An anderer Stelle fehlt es dagegen an Details: So legt das Gesetz nicht explizit fest, ob Atommeiler abgeschaltet werden müssen - und erst recht nicht, welche und wann. Der WWF und andere Umweltorganisationen nannten das in einer Analyse "le grand flou" - "die große Unschärfe". Während die grüne Ex-Umweltministerin Cécile Duflot im Herbst noch beteuerte, mit der 50-Prozent-Vorgabe müssten um die 20 Reaktoren vom Netz, hält Stromerzeuger EDF sich bedeckt. Es gibt auch Vermutungen, dass bei wachsender Bevölkerung ein höherer Stromverbrauch zu erwarten sei und der Atom-Anteil deshalb automatisch fallen könnte.

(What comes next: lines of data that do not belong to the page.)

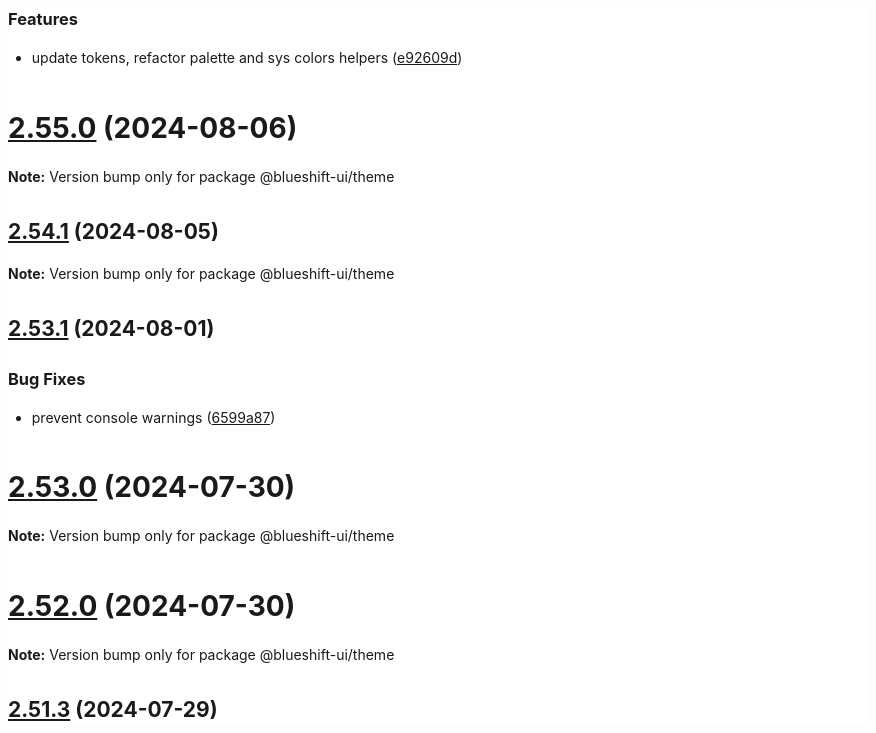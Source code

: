 
### Features

* update tokens, refactor palette and sys colors helpers ([e92609d](https://github.com/varsitytutors/blueshift-ui/commit/e92609d50b5adb680d036c2c751b757280344985))





# [2.55.0](https://github.com/varsitytutors/blueshift-ui/compare/v2.54.1...v2.55.0) (2024-08-06)

**Note:** Version bump only for package @blueshift-ui/theme





## [2.54.1](https://github.com/varsitytutors/blueshift-ui/compare/v2.54.0...v2.54.1) (2024-08-05)

**Note:** Version bump only for package @blueshift-ui/theme





## [2.53.1](https://github.com/varsitytutors/blueshift-ui/compare/v2.53.0...v2.53.1) (2024-08-01)


### Bug Fixes

* prevent console warnings ([6599a87](https://github.com/varsitytutors/blueshift-ui/commit/6599a87da4cf63ff7c6938d86ac1d0e1836bcbd3))





# [2.53.0](https://github.com/varsitytutors/blueshift-ui/compare/v2.52.0...v2.53.0) (2024-07-30)

**Note:** Version bump only for package @blueshift-ui/theme





# [2.52.0](https://github.com/varsitytutors/blueshift-ui/compare/v2.51.3...v2.52.0) (2024-07-30)

**Note:** Version bump only for package @blueshift-ui/theme





## [2.51.3](https://github.com/varsitytutors/blueshift-ui/compare/v2.51.2...v2.51.3) (2024-07-29)
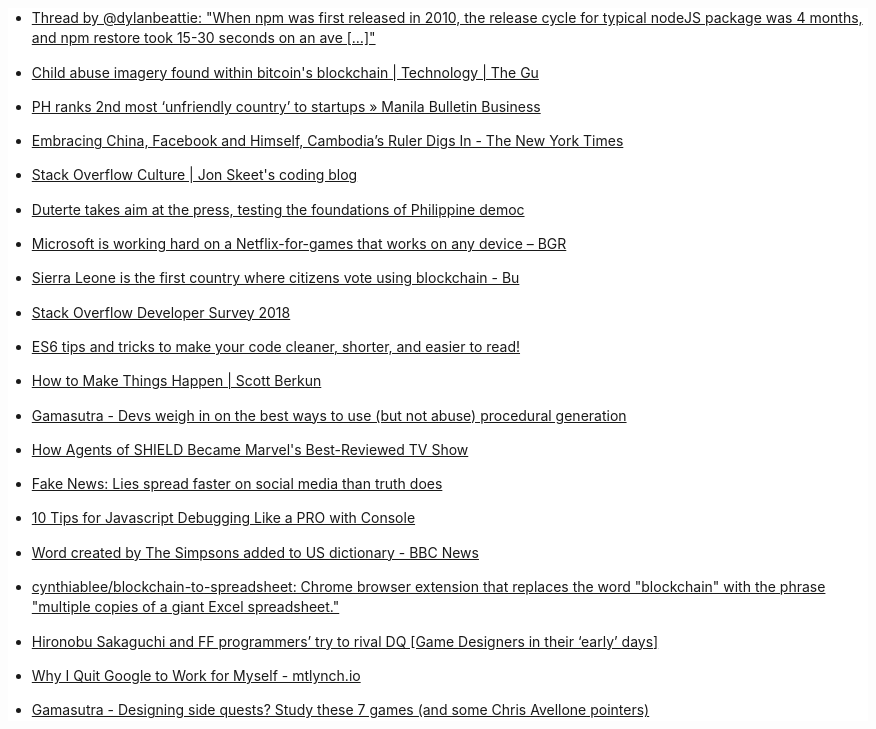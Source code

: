 - [Thread by @dylanbeattie: &#34;When npm was first released in 2010, the release cycle for typical nodeJS package was 4 months, and npm restore took 15-30 seconds on an ave […]&#34;](/2018/03/thread-by-dylanbeattie-on-npm/)

- [Child abuse imagery found within bitcoin&#39;s blockchain | Technology | The Gu](/2018/03/child-abuse-imagery-found-within-bitcoin-s-blockchain-technology-the-gu/)

- [PH ranks 2nd most ‘unfriendly country’ to startups » Manila Bulletin Business](/2018/03/ph-ranks-2nd-most-unfriendly-country-to-startups-manila-bulletin-business/)

- [Embracing China, Facebook and Himself, Cambodia’s Ruler Digs In - The New York Times](/2018/03/embracing-china-facebook-and-himself-cambodias-ruler-digs-in-the-new-york-times/)

- [Stack Overflow Culture | Jon Skeet&#39;s coding blog](/2018/03/stack-overflow-culture-jon-skeet-s-coding-blog/)

- [Duterte takes aim at the press, testing the foundations of Philippine democ](/2018/03/duterte-takes-aim-at-the-press-testing-the-foundations-of-philippine-democ/)

- [Microsoft is working hard on a Netflix-for-games that works on any device – BGR](/2018/03/microsoft-is-working-hard-on-a-netflix-for-games-that-works-on-any-device-bgr/)

- [Sierra Leone is the first country where citizens vote using blockchain - Bu](/2018/03/sierra-leone-is-the-first-country-where-citizens-vote-using-blockchain-bu/)

- [Stack Overflow Developer Survey 2018](/2018/03/stack-overflow-developer-survey-2018/)

- [ES6 tips and tricks to make your code cleaner, shorter, and easier to read!](/2018/03/es6-tips-and-tricks-to-make-your-code-cleaner-shorter-and-easier-to-read/)

- [How to Make Things Happen | Scott Berkun](/2018/03/how-to-make-things-happen-scott-berkun/)

- [Gamasutra - Devs weigh in on the best ways to use (but not abuse) procedural generation](/2018/03/gamasutra-devs-weigh-in-on-the-best-ways-to-use-but-not-abuse-procedura/)

- [How Agents of SHIELD Became Marvel&#39;s Best-Reviewed TV Show](/2018/03/how-agents-of-shield-became-marvel-s-best-reviewed-tv-show/)

- [Fake News: Lies spread faster on social media than truth does](/2018/03/fake-news-lies-spread-faster-on-social-media-than-truth-does/)

- [10 Tips for Javascript Debugging Like a PRO with Console](/2018/03/10-tips-for-javascript-debugging-like-a-pro-with-console/)

- [Word created by The Simpsons added to US dictionary - BBC News](/2018/03/word-created-by-the-simpsons-added-to-us-dictionary-bbc-news/)

- [cynthiablee/blockchain-to-spreadsheet: Chrome browser extension that replaces the word &#34;blockchain&#34; with the phrase &#34;multiple copies of a giant Excel spreadsheet.&#34; ](/2018/03/cynthiablee-blockchain-to-spreadsheet-chrome-browser-extension-that-replac/)

- [Hironobu Sakaguchi and FF programmers’ try to rival DQ [Game Designers in their ‘early’ days]](/2018/03/new-comic-series-hironobu-sakaguchi-and-ff-programmers-try-to-rival-dq-g/)

- [Why I Quit Google to Work for Myself - mtlynch.io](/2018/03/why-i-quit-google-to-work-for-myself-mtlynch-io/)

- [Gamasutra - Designing side quests? Study these 7 games (and some Chris Avellone pointers)](/2018/02/gamasutra-designing-side-quests-study-these-7-games-and-some-chris-avellone-pointers/)

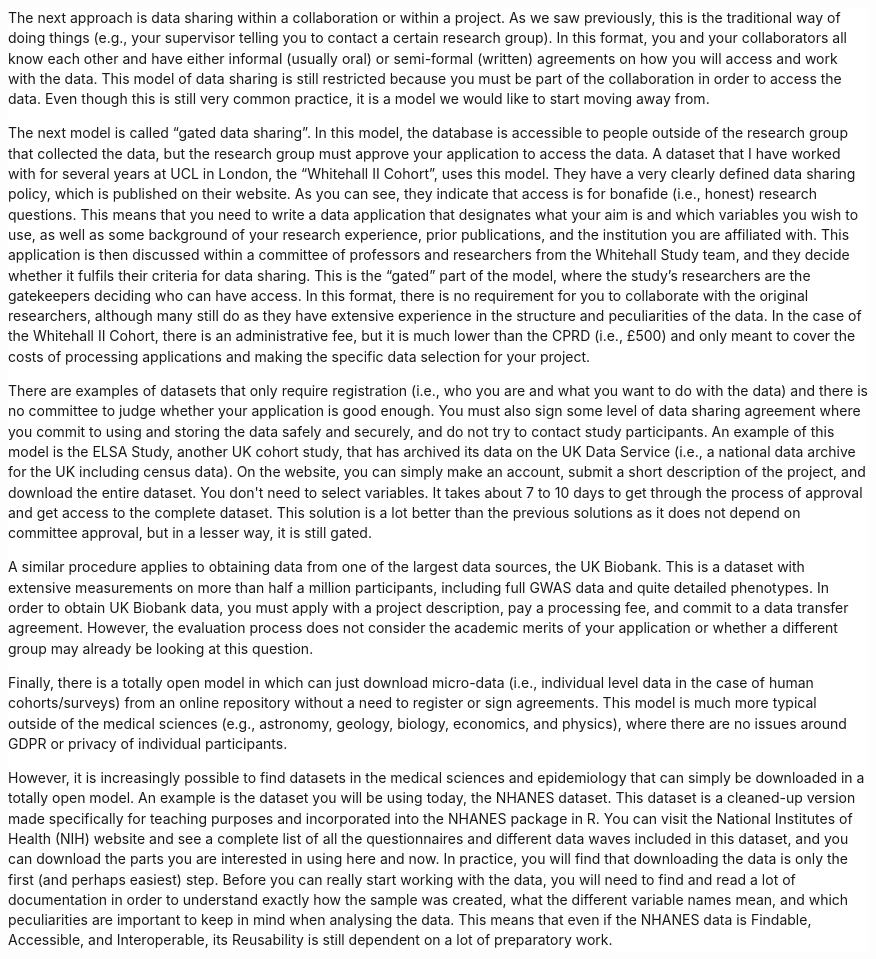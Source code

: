 The next approach is data sharing within a collaboration or within a project. As we saw previously, this is the traditional way of doing things (e.g., your supervisor telling you to contact a certain research group). In this format, you and your collaborators all know each other and have either informal (usually oral) or semi-formal (written) agreements on how you will access and work with the data. This model of data sharing is still restricted because you must be part of the collaboration in order to access the data. Even though this is still very common practice, it is a model we would like to start moving away from. 

The next model is called “gated data sharing”. In this model, the database is accessible to people outside of the research group that collected the data, but the research group must approve your application to access the data. A dataset that I have worked with for several years at UCL in London, the “Whitehall II Cohort”, uses this model. They have a very clearly defined data sharing policy, which is published on their website. As you can see, they indicate that access is for bonafide (i.e., honest) research questions. This means that you need to write a data application that designates what your aim is and which variables you wish to use, as well as some background of your research experience, prior publications, and the institution you are affiliated with. This application is then discussed within a committee of professors and researchers from the Whitehall Study team, and they decide whether it fulfils their criteria for data sharing. This is the “gated” part of the model, where the study’s researchers are the gatekeepers deciding who can have access. In this format, there is no requirement for you to collaborate with the original researchers, although many still do as they have extensive experience in the structure and peculiarities of the data. In the case of the Whitehall II Cohort, there is an administrative fee, but it is much lower than the CPRD (i.e., £500) and only meant to cover the costs of processing applications and making the specific data selection for your project.

There are examples of datasets that only require registration (i.e., who you are and what you want to do with the data) and there is no committee to judge whether your application is good enough. You must also sign some level of data sharing agreement where you commit to using and storing the data safely and securely, and do not try to contact study participants. An example of this model is the ELSA Study, another UK cohort study, that has archived its data on the UK Data Service (i.e., a national data archive for the UK including census data). On the website, you can simply make an account, submit a short description of the project, and download the entire dataset. You don't need to select variables. It takes about 7 to 10 days to get through the process of approval and get access to the complete dataset. This solution is a lot better than the previous solutions as it does not depend on committee approval, but in a lesser way, it is still gated.

A similar procedure applies to obtaining data from one of the largest data sources, the UK Biobank. This is a dataset with extensive measurements on more than half a million participants, including full GWAS data and quite detailed phenotypes. In order to obtain UK Biobank data, you must apply with a project description, pay a processing fee, and commit to a data transfer agreement. However, the evaluation process does not consider the academic merits of your application or whether a different group may already be looking at this question.

Finally, there is a totally open model in which can just download micro-data (i.e., individual level data in the case of human cohorts/surveys) from an online repository without a need to register or sign agreements. This model is much more typical outside of the medical sciences (e.g., astronomy, geology, biology, economics, and physics), where there are no issues around GDPR or privacy of individual participants.

However, it is increasingly possible to find datasets in the medical sciences and epidemiology that can simply be downloaded in a totally open model. An example is the dataset you will be using today, the NHANES dataset. This dataset is a cleaned-up version made specifically for teaching purposes and incorporated into the NHANES package in R. You can visit the National Institutes of Health (NIH) website and see a complete list of all the questionnaires and different data waves included in this dataset, and you can download the parts you are interested in using here and now. In practice, you will find that downloading the data is only the first (and perhaps easiest) step. Before you can really start working with the data, you will need to find and read a lot of documentation in order to understand exactly how the sample was created, what the different variable names mean, and which peculiarities are important to keep in mind when analysing the data. This means that even if the NHANES data is Findable, Accessible, and Interoperable, its Reusability is still dependent on a lot of preparatory work.
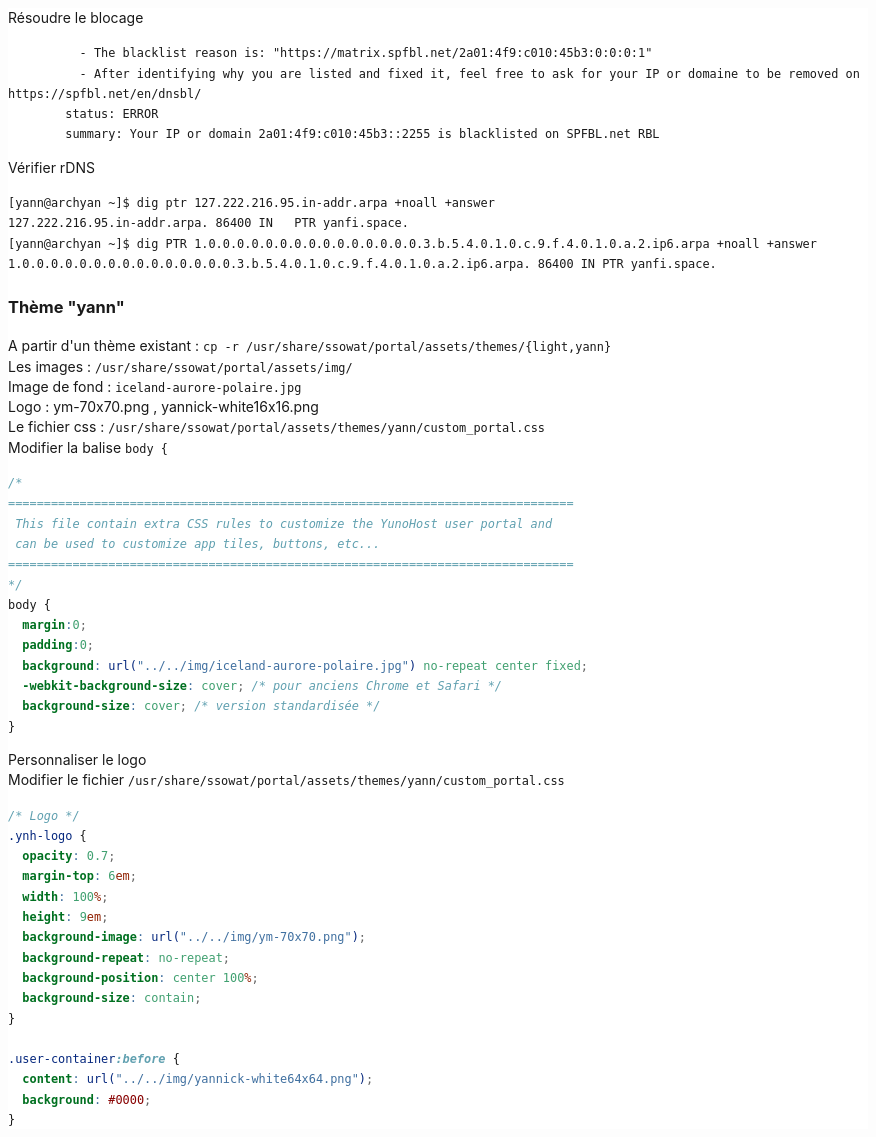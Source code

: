 Résoudre le blocage

```
          - The blacklist reason is: "https://matrix.spfbl.net/2a01:4f9:c010:45b3:0:0:0:1"
          - After identifying why you are listed and fixed it, feel free to ask for your IP or domaine to be removed on https://spfbl.net/en/dnsbl/
        status: ERROR
        summary: Your IP or domain 2a01:4f9:c010:45b3::2255 is blacklisted on SPFBL.net RBL
```

Vérifier rDNS

```
[yann@archyan ~]$ dig ptr 127.222.216.95.in-addr.arpa +noall +answer
127.222.216.95.in-addr.arpa. 86400 IN	PTR	yanfi.space.
[yann@archyan ~]$ dig PTR 1.0.0.0.0.0.0.0.0.0.0.0.0.0.0.0.3.b.5.4.0.1.0.c.9.f.4.0.1.0.a.2.ip6.arpa +noall +answer
1.0.0.0.0.0.0.0.0.0.0.0.0.0.0.0.3.b.5.4.0.1.0.c.9.f.4.0.1.0.a.2.ip6.arpa. 86400	IN PTR yanfi.space.
```

### Thème "yann"

A partir d'un thème existant : `cp -r /usr/share/ssowat/portal/assets/themes/{light,yann}`   
Les images : `/usr/share/ssowat/portal/assets/img/`  
Image de fond : `iceland-aurore-polaire.jpg`  
Logo : ym-70x70.png , yannick-white16x16.png   
Le fichier css : `/usr/share/ssowat/portal/assets/themes/yann/custom_portal.css`  
Modifier la balise `body {`

```css
/*
===============================================================================
 This file contain extra CSS rules to customize the YunoHost user portal and
 can be used to customize app tiles, buttons, etc...
===============================================================================
*/
body { 
  margin:0;
  padding:0;
  background: url("../../img/iceland-aurore-polaire.jpg") no-repeat center fixed; 
  -webkit-background-size: cover; /* pour anciens Chrome et Safari */
  background-size: cover; /* version standardisée */
}
```

Personnaliser le logo  
Modifier le fichier `/usr/share/ssowat/portal/assets/themes/yann/custom_portal.css`

```css
/* Logo */
.ynh-logo {
  opacity: 0.7;
  margin-top: 6em;
  width: 100%;
  height: 9em;
  background-image: url("../../img/ym-70x70.png");
  background-repeat: no-repeat;
  background-position: center 100%;
  background-size: contain;
}

.user-container:before {
  content: url("../../img/yannick-white64x64.png");
  background: #0000;
}

```
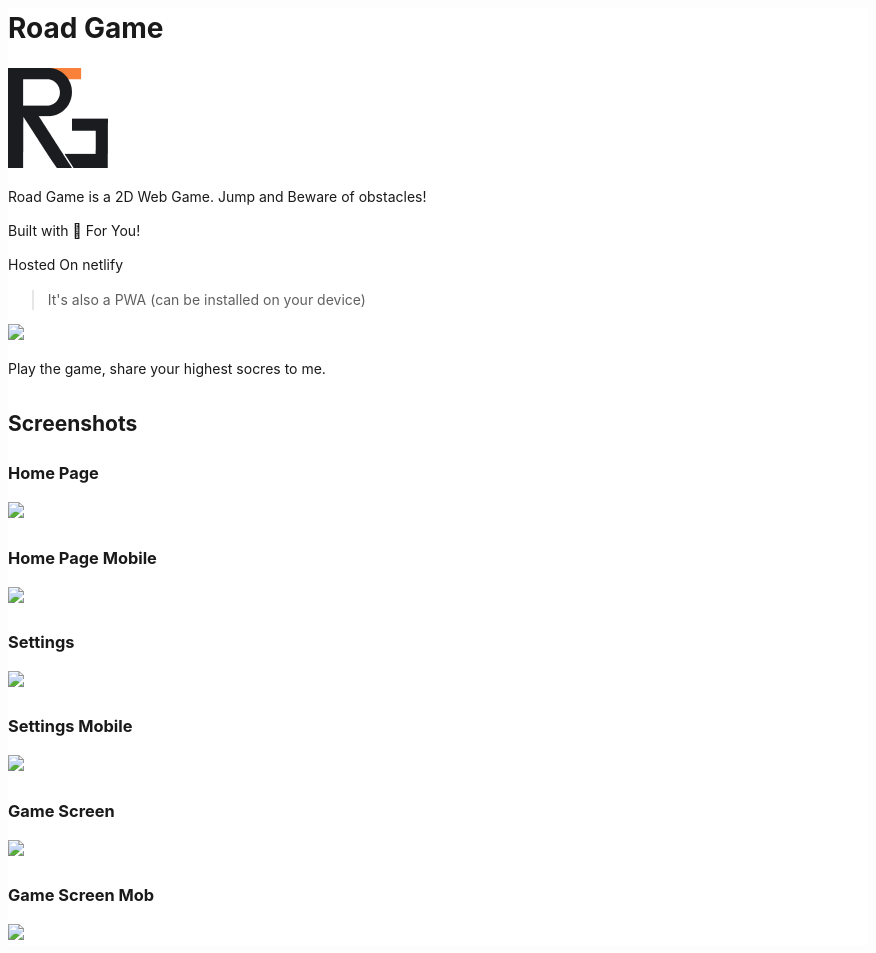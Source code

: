 # Road Game

![road game](/src/assets/logo.png)

Road Game is a 2D Web Game.
Jump and Beware of obstacles!

Built with 🤍 For You!

Hosted On netlify
>It's also a PWA (can be installed on your device)

<a target="_blank" href="https://roadgame-k.netlify.app/">
  <img src="https://user-images.githubusercontent.com/68841296/159943880-a5b774c2-5792-4bd6-ae3a-d0e0c5f9a95e.png">
</a>

Play the game, share your highest socres to me.

## Screenshots

### Home Page

<img src="https://user-images.githubusercontent.com/68841296/159941224-b8c3ef7b-b8c4-4b09-aef2-8d0dc1c927dc.png" width="50%" />

### Home Page Mobile

<img src="https://user-images.githubusercontent.com/68841296/159941326-04565037-1743-480f-be82-3c8a428c971c.png" width="25%"/>

### Settings

<img src="https://user-images.githubusercontent.com/68841296/159942179-61cf6441-24d8-4b22-a1d9-a00fea612391.png" width="50%" />

### Settings Mobile

<img src="https://user-images.githubusercontent.com/68841296/159941816-8b20a18b-eb3e-4086-841f-5f9f493b991b.png" width="25%"/>

### Game Screen

<img src="https://user-images.githubusercontent.com/68841296/159942551-d09e07e8-6eca-49ef-87fc-5430251bb6a1.png" width="50%" />

### Game Screen Mob

<img src="https://user-images.githubusercontent.com/68841296/159942320-51241fd7-6c76-4609-974d-620efeb85e2c.png" width="25%"/>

In Cattenom stehen die Zeichen nicht auf Abrüstung. 2016 startet dort der sogenannte "grand carénage" - eine große Generalüberholung durch den Betreiber EDF. Bestehen die jeweiligen Reaktoren die detaillierte Inspektion, dürfen sie weitere zehn Jahre am Netz bleiben. 2016 ist Reaktor 1 an der Reihe, 2018 und 2020 folgen jeweils Nummer 2 und 3. Sollte Reaktor 4 2022 den Test bestehen, kann er theoretisch bis 2032 in Betrieb bleiben.

Eine klare Grenze enthält das Gesetz allerdings: Die Höchstleistung aller französischen Atommeiler wird auf das derzeitige Maß von 63,2 Gigawatt gedeckelt - und nicht 64,85, wie der von der Opposition angeführte Sénat forderte. Damit deutet sich an, dass wohl zwei Meiler abgeschaltet werden müssen, wenn der neue EPR-Reaktor in Flamanville in der Normandie ans Netz geht, dessen Fertigstellung sich allerdings schon mehrfach verspätete. Diese Diskussion dürfte auf deutscher Seite gerade in der Nähe des grenznahen Kernkraftwerks Fessenheim aufmerksam verfolgt werden - dessen Schließung hatte Hollande im Wahlkampf zugesagt, ist das Versprechen aber bislang schuldig geblieben. Während das älteste AKW Frankreichs den deutschen Nachbarn schon längst ein Dorn im Auge ist, stößt der Vorschlag der Abschaltung in der elsässischen Stadt auf den Widerstand von Bevölkerung, Gewerkschaften und Volksvertretern. Anders als in Deutschland, wo die Anti-Atom-Bewegung ziemlich stark ist, überwiegen in Fessenheim ökonomische Befürchtungen. Einer Studie der französischen Statistikbehörde INSEE zufolge hängen rund 2000 Arbeitsplätze mit dem AKW zusammen. Bei einem rund 20 Jahre dauernden Abbau der Anlage im Falle einer Abschaltung würden nach Schätzungen der Gewerkschaft FO nur noch zehn Prozent der aktuellen Belegschaft ihre Arbeit behalten können.

Für Frankreich hat das Gesetz aber auch eine große Symbolwirkung: Wenige Monate vor der Weltklimakonferenz in Paris will der Gastgeber mit gutem Beispiel vorangehen.